- **ACTIVITY**:
Among the entries below, only the lines starting at the one with "let's investigate how" and ending at the one with "or network monitoring.", both included, are to be printed exactly.

- **SOURCE RECORDS**:
★ ★ ★ ★ ★ ★ ★

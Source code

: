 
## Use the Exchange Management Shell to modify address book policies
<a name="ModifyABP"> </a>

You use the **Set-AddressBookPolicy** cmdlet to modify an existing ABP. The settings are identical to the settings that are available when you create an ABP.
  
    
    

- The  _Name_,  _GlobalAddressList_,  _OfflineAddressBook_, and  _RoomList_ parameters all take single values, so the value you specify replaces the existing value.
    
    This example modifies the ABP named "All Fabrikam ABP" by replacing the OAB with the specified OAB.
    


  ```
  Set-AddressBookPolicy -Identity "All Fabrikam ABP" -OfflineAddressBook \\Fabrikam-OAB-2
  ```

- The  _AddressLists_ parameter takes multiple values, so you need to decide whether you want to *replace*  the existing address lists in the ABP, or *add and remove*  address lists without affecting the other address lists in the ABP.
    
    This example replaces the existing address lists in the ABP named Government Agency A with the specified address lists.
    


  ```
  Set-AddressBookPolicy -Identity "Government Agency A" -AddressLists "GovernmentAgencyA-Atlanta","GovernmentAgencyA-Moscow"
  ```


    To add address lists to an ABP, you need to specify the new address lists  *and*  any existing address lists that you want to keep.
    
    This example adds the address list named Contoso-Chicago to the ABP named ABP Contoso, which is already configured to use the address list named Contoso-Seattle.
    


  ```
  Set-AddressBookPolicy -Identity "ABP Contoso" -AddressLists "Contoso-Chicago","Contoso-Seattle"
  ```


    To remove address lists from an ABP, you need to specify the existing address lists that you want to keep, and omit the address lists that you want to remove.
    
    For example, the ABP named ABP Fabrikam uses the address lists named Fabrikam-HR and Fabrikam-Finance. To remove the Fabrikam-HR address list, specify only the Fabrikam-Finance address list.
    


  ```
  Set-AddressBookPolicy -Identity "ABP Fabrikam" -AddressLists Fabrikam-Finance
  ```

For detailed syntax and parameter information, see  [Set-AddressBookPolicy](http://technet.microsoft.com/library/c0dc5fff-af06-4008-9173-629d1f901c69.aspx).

★ ★ ★ ★ ★ ★ ★

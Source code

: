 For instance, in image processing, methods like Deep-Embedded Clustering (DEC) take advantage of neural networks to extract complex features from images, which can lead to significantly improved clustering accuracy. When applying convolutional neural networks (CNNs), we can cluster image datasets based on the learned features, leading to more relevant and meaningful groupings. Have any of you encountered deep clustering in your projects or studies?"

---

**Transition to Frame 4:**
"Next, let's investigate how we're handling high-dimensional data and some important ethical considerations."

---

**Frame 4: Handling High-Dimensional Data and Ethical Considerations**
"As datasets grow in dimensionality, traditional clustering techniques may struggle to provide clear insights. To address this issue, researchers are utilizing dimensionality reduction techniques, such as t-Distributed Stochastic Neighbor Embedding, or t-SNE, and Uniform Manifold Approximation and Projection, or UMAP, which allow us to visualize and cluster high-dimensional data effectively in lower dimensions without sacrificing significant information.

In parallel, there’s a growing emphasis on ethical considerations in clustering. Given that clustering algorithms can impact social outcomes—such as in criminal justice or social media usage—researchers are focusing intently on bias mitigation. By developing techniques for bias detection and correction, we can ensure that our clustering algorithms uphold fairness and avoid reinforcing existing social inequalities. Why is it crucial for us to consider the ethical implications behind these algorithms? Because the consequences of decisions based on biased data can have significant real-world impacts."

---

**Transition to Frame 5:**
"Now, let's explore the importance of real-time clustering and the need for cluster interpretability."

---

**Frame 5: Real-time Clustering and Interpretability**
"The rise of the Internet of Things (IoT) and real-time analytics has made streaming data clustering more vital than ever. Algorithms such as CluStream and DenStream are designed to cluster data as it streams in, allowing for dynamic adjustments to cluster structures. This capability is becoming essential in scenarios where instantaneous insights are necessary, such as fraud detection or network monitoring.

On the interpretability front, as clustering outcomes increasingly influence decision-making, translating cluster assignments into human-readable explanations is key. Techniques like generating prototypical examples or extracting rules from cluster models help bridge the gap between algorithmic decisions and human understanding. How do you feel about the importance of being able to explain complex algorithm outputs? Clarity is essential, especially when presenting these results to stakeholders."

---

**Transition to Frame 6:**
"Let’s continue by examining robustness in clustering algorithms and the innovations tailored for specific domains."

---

★ ★ ★ ★ ★ ★ ★

- **OUTPUT FOR THIS EXERCISE**:
"Next, let's investigate how we're handling high-dimensional data and some important ethical considerations."

---

**Frame 4: Handling High-Dimensional Data and Ethical Considerations**
"As datasets grow in dimensionality, traditional clustering techniques may struggle to provide clear insights. To address this issue, researchers are utilizing dimensionality reduction techniques, such as t-Distributed Stochastic Neighbor Embedding, or t-SNE, and Uniform Manifold Approximation and Projection, or UMAP, which allow us to visualize and cluster high-dimensional data effectively in lower dimensions without sacrificing significant information.

In parallel, there’s a growing emphasis on ethical considerations in clustering. Given that clustering algorithms can impact social outcomes—such as in criminal justice or social media usage—researchers are focusing intently on bias mitigation. By developing techniques for bias detection and correction, we can ensure that our clustering algorithms uphold fairness and avoid reinforcing existing social inequalities. Why is it crucial for us to consider the ethical implications behind these algorithms? Because the consequences of decisions based on biased data can have significant real-world impacts."

---

**Transition to Frame 5:**
"Now, let's explore the importance of real-time clustering and the need for cluster interpretability."

---

**Frame 5: Real-time Clustering and Interpretability**
"The rise of the Internet of Things (IoT) and real-time analytics has made streaming data clustering more vital than ever. Algorithms such as CluStream and DenStream are designed to cluster data as it streams in, allowing for dynamic adjustments to cluster structures. This capability is becoming essential in scenarios where instantaneous insights are necessary, such as fraud detection or network monitoring.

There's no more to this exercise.